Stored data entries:
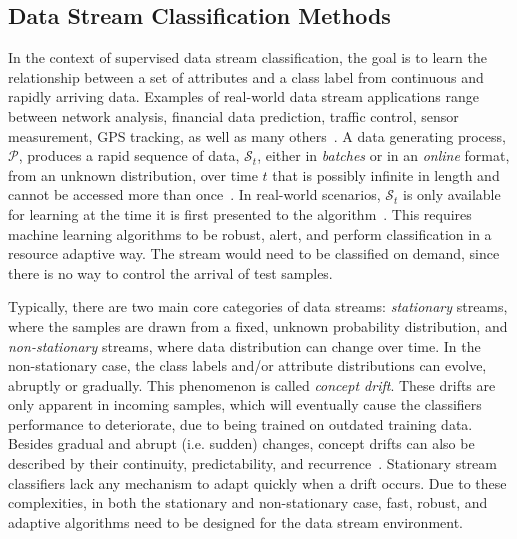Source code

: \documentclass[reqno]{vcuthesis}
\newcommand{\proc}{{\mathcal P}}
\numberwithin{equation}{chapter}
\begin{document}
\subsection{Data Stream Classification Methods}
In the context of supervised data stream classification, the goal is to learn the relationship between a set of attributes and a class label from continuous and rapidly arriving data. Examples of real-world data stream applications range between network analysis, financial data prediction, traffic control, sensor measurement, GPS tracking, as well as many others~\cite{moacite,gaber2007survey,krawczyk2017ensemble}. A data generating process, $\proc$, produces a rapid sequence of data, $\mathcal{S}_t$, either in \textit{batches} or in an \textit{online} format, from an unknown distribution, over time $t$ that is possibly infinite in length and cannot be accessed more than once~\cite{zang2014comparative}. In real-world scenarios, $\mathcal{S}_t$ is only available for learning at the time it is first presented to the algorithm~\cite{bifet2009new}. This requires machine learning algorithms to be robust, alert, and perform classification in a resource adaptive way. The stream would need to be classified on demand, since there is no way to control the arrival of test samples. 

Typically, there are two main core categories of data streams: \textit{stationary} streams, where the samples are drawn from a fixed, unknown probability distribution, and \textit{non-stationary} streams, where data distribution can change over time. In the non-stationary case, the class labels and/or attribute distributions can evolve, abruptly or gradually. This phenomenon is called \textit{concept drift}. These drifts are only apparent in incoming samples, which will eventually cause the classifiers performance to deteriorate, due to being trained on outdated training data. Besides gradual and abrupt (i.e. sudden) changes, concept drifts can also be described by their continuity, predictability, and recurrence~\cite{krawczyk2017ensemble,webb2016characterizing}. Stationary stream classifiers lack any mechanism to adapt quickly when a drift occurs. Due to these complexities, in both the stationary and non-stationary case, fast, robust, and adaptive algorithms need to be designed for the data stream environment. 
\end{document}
...
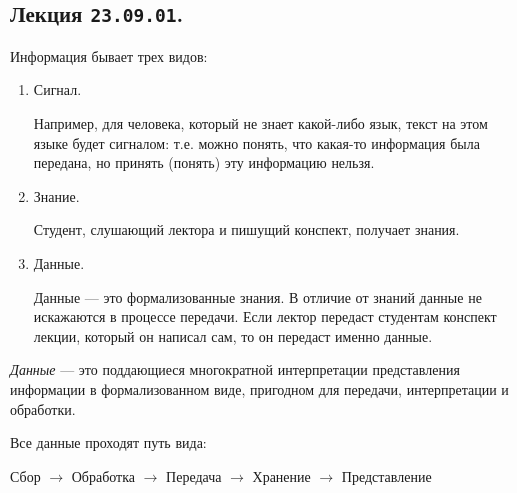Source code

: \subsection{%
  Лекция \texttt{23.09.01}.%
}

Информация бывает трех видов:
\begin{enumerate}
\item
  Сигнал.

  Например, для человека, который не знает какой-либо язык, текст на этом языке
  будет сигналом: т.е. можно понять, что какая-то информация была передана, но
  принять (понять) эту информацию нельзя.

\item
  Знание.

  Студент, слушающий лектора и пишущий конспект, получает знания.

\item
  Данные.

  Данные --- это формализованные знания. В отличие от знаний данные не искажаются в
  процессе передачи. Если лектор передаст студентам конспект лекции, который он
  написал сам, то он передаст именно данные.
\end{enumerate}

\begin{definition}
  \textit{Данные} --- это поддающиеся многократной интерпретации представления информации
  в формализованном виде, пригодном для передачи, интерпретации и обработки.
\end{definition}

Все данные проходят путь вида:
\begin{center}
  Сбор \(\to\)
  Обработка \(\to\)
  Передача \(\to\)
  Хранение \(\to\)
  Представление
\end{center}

• **What is being asked**:
Lines that include the word "понять" are to be extracted from the data above.

• **Solution to this task**:
  будет сигналом: т.е. можно понять, что какая-то информация была передана, но
  принять (понять) эту информацию нельзя.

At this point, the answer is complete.